Niels Mayer nielsmayer at gmail.com
Sat Aug 14 06:42:24 UTC 2010


Part of software mixing control is consistent I/O to the hardware
being mixed. So one aspect of such software is access to soundcards
and MIDI devices  -- setup. configured, and labelled on a per-system
basis... For example, jack & qjackctl or qtractor might give you
integrated access to patchbays and setup/configurations on a
per-project basis, they won't setup your soundcards sampling
rate/clock-source/multi-card-sync, or make sure all the system
device-access permissions and priorities are correct, ensure the
presence of optionally loaded modules like snd-hrtimer, and keeping
all that working across revisions, hardware changes, and OS upgrades.

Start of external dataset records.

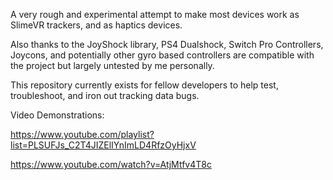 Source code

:A very rough and experimental attempt to make most devices work as SlimeVR trackers, and as haptics devices.

Also thanks to the JoyShock library, PS4 Dualshock, Switch Pro Controllers, Joycons, and potentially other gyro based controllers are compatible with the project but largely untested by me personally.

This repository currently exists for fellow developers to help test, troubleshoot, and iron out tracking data bugs.

Video Demonstrations:

https://www.youtube.com/playlist?list=PLSUFJs_C2T4JIZElIYnImLD4RfzOyHjxV

https://www.youtube.com/watch?v=AtjMtfv4T8c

Along these lines, I've been thinking that there needs to be something
that works alongside ALSA/Pulseaudio/Jack and the variety of
soundcards and interfaces people end up using on each different
system. A sort of combined "audio wizard" and custom config/interface
generator (giving the alsamixers you want, with the kinds of controls
you want laid out in the panels you want, all by "drag and drop" and
direct manipulation of GUI elements).

For example, in "[alsa-devel] Alsamixer-Qt4 0.4.0 released", I mentioned:

In [alsa-devel] Alsamixer-Qt4 0.4.0 released I mentioned
PS: digression -- has anybody used Vala to create a "mixer
construction kit" out of nicely wrapped ALSA constructs and
expeditiously-leveraged existing C/C++ code? ( i was thinking any
serious hacking on envy24control/mudita24 deserves at least this
centuries' programming languages&desktop support --
http://www.linuxaudio.org/mailarchive/lad/2010/8/11/172721 ).... IMHO
this approach could be leveraged into something more useful for ALSA
-- an ALSA "wizard" that could extract a high-level description of
hardware, apply a rule-base of test/solutions to solving traditional
and ongoing audio-setup or upgrading problems, and help visually
construct a custom system control panel interface to all the audio and
media devices on a particular person's system. It should also do the
dishes. :-)
...........

I came across http://opensource.wolfsonmicro.com/content/alsa-scenario-manager
which seems like it would provide much needed underlying functionality
in accessing devices and configurations needed to setup particular use
cases....
//////////////
ALSA Scenario Manager

Audio Scenario or Use Case Manager

The ALSA scenario manager is a LGPL library designed to allow high
level control of audio scenarios or use cases in sound device
hardware. It is intended to be used by applications to change the
hardware audio scenario of a device in a generic and portable manner.
e.g. a dialer application may want to set a "GSM phone call" scenario
or a media player may want to set a "playback via headphones"
scenario.

This library is not meant to replace gstreamer, PulseAudio or a sound
server, but is meant to work in tandem with such audio software.

Features

Simple API and standard scenario types for changing device hardware scenario.
Scenarios are stored in standard ALSA alsactl file format and can be
very quickly generated using alsamixer.
Ability for applications to identify controls relevant to the current scenario.
//////////////////

http://www.slimlogic.co.uk/?p=40
////////////////
The ALSA scenario manager provides the following features.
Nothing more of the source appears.